Lilac hunter
- Conservation status: Least Concern (IUCN 3.1)

Scientific classification
- Kingdom: Animalia
- Phylum: Arthropoda
- Clade: Pancrustacea
- Class: Insecta
- Order: Odonata
- Infraorder: Anisoptera
- Family: Gomphidae
- Genus: Zephyrogomphus
- Species: Z. lateralis
- Binomial name: Zephyrogomphus lateralis (Selys, 1873)
- Synonyms: Hemigomphus lateralis Selys, 1873 ; Austrogomphus occidentalis Tillyard, 1908 ;

= Zephyrogomphus lateralis =

- Authority: (Selys, 1873)
- Conservation status: LC

Species of dragonfly

Zephyrogomphus lateralis is a species of dragonfly in the family Gomphidae,
known as the lilac hunter.
It inhabits streams and rivers in south-western Australia.

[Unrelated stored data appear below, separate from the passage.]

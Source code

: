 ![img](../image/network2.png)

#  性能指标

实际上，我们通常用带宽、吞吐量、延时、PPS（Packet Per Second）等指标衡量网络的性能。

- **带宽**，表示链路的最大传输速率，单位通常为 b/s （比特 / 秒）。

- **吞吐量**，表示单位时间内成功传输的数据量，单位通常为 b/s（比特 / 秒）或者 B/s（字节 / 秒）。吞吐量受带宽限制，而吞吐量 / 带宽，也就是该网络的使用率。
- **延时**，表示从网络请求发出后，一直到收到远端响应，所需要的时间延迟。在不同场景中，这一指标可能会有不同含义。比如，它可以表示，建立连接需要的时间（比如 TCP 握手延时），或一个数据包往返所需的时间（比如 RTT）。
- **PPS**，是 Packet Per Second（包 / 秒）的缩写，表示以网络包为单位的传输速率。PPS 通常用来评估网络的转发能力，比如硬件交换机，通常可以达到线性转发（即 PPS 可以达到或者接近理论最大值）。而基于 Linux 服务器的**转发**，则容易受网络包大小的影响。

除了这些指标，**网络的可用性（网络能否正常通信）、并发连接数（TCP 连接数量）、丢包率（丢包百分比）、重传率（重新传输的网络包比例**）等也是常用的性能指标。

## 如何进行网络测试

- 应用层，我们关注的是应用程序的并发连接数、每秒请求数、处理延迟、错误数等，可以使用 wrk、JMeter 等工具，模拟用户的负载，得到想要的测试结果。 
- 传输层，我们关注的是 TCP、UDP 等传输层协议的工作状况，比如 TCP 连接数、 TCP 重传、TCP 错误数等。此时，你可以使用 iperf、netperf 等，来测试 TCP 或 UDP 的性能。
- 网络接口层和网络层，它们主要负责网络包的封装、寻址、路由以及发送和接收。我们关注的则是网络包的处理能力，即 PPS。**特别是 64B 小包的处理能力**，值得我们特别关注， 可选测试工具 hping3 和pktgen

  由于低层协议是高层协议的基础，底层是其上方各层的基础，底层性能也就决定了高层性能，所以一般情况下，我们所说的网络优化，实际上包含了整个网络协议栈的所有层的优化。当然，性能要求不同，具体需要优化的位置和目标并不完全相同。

Zephyrogomphus lateralis is a medium-sized, dark brown dragonfly with brown and cream markings, and a lilac colouring on the side of its body.

==Etymology==
The genus name Zephyrogomphus is derived from the Greek ζέφυρος (zephyros, "west wind"), combined with Gomphus, a genus name derived from the Greek γόμφος (gomphos, "peg" or "nail"). The name refers to the genus being found originally only in south-western Australia.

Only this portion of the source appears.